• Work task
Reading through the lines below, count those that include the string "when"; the answer is that number and nothing else.

Top of Supplied information

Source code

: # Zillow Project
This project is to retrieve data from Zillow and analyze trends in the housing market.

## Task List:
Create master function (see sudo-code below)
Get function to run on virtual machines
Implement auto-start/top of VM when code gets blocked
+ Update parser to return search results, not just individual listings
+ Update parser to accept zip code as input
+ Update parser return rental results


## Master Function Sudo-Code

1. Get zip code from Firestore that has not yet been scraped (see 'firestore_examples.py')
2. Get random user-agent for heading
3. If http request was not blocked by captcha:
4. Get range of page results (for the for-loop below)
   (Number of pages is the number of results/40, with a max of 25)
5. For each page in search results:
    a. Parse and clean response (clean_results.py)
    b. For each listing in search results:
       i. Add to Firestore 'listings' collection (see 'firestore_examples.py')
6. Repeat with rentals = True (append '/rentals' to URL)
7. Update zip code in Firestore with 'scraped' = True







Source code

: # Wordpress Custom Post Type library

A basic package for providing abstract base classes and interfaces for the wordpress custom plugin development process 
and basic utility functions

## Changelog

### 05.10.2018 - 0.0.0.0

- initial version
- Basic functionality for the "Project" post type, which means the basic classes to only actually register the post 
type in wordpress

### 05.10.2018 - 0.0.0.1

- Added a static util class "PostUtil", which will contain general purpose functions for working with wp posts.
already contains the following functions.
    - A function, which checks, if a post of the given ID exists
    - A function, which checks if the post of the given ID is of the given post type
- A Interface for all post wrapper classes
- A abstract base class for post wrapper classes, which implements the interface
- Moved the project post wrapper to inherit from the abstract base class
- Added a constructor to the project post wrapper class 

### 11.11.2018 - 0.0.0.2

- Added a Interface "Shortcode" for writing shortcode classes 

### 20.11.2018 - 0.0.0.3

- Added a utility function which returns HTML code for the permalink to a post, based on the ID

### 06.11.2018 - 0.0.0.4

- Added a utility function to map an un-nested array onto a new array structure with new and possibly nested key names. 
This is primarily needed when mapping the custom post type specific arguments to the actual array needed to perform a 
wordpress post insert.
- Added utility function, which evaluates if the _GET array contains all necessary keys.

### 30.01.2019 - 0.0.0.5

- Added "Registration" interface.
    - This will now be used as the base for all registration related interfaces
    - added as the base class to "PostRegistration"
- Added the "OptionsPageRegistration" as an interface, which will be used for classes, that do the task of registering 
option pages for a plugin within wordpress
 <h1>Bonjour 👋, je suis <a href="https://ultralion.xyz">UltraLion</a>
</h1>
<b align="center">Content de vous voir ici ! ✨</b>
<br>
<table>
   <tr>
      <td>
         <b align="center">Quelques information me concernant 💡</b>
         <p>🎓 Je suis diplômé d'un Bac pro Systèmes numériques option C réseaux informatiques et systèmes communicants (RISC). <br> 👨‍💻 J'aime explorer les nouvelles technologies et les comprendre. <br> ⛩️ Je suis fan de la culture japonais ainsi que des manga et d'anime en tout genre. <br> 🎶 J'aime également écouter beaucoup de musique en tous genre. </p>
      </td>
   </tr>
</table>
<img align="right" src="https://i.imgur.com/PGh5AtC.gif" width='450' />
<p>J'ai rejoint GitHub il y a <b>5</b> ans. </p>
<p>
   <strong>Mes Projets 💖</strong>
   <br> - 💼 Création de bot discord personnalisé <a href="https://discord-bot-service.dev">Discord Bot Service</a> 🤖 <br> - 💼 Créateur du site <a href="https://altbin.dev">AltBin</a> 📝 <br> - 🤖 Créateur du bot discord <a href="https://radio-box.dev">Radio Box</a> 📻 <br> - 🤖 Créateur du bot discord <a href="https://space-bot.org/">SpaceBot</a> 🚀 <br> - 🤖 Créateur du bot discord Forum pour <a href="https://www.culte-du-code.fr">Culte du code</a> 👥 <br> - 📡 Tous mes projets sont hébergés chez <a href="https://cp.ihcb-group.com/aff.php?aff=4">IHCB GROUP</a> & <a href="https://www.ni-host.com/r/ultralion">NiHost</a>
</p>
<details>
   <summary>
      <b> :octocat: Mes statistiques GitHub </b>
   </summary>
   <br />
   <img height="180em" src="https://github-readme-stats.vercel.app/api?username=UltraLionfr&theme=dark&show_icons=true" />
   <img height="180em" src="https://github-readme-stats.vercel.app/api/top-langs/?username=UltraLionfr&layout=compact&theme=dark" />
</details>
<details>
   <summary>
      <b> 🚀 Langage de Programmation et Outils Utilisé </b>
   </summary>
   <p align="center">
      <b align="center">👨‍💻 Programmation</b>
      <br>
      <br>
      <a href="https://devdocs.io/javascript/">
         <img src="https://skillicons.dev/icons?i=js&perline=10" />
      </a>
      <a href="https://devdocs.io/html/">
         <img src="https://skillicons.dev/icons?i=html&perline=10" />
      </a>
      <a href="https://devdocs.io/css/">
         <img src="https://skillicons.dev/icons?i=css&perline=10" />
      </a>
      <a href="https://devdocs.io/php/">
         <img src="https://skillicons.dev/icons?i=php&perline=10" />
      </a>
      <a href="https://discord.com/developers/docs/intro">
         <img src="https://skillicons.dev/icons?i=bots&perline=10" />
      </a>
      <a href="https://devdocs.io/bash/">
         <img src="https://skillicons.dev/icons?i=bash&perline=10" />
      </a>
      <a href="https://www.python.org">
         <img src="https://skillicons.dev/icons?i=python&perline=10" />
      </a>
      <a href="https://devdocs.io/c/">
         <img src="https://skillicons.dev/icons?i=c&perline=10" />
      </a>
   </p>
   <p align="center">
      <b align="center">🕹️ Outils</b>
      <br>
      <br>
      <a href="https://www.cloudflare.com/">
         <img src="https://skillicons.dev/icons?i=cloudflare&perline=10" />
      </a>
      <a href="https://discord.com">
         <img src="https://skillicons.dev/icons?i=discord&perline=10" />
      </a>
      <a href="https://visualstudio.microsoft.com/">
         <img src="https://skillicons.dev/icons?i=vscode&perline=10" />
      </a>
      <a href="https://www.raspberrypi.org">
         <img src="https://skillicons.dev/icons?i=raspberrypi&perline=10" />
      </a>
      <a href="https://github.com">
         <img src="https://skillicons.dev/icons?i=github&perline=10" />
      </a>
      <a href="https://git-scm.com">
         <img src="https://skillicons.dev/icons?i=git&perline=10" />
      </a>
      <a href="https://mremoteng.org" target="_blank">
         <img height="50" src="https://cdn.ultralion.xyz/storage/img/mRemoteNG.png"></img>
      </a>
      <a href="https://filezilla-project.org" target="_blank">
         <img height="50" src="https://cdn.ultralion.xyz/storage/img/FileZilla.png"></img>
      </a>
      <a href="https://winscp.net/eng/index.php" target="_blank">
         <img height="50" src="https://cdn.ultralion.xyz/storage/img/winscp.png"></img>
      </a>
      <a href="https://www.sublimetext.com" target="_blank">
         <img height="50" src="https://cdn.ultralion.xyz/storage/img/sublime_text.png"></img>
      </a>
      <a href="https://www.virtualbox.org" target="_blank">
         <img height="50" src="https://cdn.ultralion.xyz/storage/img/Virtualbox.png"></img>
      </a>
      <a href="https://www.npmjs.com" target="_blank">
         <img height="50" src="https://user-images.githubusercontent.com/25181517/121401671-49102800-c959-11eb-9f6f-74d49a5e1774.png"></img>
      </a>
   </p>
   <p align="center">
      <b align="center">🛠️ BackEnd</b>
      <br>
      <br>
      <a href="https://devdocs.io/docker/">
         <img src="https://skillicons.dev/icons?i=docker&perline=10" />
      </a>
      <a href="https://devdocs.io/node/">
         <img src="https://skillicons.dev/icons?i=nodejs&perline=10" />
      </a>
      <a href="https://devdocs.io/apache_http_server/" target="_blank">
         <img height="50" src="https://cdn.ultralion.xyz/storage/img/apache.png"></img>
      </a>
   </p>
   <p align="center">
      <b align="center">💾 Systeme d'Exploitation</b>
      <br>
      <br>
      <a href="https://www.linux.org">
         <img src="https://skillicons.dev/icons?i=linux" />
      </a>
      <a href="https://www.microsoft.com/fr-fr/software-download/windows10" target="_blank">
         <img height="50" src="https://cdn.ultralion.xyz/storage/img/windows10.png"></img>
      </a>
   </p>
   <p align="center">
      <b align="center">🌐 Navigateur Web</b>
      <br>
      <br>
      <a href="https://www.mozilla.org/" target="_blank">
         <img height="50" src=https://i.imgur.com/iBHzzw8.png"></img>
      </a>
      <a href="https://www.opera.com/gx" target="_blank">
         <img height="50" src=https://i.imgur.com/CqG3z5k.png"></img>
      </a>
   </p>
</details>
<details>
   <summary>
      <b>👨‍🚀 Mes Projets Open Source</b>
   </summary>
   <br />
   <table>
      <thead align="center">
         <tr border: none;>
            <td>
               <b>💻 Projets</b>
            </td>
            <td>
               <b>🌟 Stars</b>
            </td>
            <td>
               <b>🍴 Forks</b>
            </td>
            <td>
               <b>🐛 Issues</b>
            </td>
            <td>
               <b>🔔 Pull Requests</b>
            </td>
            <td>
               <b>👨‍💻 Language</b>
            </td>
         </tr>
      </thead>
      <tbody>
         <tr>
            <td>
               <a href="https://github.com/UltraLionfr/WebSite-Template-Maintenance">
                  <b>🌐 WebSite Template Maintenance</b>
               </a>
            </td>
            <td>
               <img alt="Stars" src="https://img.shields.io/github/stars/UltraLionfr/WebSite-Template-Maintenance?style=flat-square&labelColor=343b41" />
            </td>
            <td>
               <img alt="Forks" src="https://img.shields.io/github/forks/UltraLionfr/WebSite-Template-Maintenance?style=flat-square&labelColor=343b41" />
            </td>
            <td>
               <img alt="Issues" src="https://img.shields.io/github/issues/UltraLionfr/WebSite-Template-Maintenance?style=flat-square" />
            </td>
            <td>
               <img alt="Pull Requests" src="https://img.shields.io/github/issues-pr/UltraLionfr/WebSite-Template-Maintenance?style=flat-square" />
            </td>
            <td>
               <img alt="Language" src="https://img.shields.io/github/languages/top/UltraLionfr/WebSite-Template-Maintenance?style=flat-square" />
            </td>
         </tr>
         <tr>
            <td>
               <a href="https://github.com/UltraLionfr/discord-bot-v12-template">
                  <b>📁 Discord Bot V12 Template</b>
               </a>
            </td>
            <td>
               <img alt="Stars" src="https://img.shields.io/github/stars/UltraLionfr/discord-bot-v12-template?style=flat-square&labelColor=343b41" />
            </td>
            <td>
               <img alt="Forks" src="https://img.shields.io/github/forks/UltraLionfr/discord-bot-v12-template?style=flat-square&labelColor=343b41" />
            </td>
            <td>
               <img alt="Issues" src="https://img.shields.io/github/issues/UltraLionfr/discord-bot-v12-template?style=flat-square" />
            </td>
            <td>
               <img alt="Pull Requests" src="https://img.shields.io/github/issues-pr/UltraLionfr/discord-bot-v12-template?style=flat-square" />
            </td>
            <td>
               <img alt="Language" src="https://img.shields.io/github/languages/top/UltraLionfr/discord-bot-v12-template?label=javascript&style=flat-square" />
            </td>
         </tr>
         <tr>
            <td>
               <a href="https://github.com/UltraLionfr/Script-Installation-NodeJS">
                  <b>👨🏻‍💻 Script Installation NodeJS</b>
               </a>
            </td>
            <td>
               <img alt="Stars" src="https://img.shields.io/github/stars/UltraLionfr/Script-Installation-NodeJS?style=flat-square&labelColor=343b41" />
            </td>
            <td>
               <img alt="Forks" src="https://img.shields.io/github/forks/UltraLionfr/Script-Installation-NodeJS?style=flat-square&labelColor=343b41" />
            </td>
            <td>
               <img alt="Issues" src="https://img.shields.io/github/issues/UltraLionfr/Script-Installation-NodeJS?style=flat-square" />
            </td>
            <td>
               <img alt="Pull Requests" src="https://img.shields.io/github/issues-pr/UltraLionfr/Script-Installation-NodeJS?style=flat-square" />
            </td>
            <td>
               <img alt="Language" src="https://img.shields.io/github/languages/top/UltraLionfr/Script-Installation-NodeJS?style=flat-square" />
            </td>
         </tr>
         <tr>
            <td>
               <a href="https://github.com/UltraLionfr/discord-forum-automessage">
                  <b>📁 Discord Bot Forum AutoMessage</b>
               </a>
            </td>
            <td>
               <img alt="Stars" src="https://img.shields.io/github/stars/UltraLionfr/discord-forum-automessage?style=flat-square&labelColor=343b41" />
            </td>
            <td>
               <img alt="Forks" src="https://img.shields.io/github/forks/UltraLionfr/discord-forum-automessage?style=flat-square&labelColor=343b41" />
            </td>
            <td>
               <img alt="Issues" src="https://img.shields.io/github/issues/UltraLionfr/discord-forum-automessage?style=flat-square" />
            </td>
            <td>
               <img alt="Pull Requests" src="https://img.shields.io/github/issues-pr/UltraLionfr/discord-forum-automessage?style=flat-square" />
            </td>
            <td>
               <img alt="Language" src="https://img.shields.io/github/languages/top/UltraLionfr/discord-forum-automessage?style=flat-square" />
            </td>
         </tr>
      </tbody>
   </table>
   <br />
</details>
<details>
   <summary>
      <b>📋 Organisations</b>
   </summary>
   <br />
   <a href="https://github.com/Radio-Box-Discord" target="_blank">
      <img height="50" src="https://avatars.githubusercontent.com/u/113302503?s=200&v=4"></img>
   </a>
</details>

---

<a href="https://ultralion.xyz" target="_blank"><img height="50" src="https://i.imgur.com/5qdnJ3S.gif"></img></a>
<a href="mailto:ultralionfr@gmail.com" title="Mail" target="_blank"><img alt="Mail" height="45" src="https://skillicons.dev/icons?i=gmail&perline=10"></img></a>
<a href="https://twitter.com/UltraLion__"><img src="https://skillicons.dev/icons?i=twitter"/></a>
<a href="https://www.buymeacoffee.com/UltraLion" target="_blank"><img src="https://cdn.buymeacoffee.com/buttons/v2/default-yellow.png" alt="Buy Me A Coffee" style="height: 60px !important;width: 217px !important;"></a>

Bottom of Supplied information

• Exercise answer
2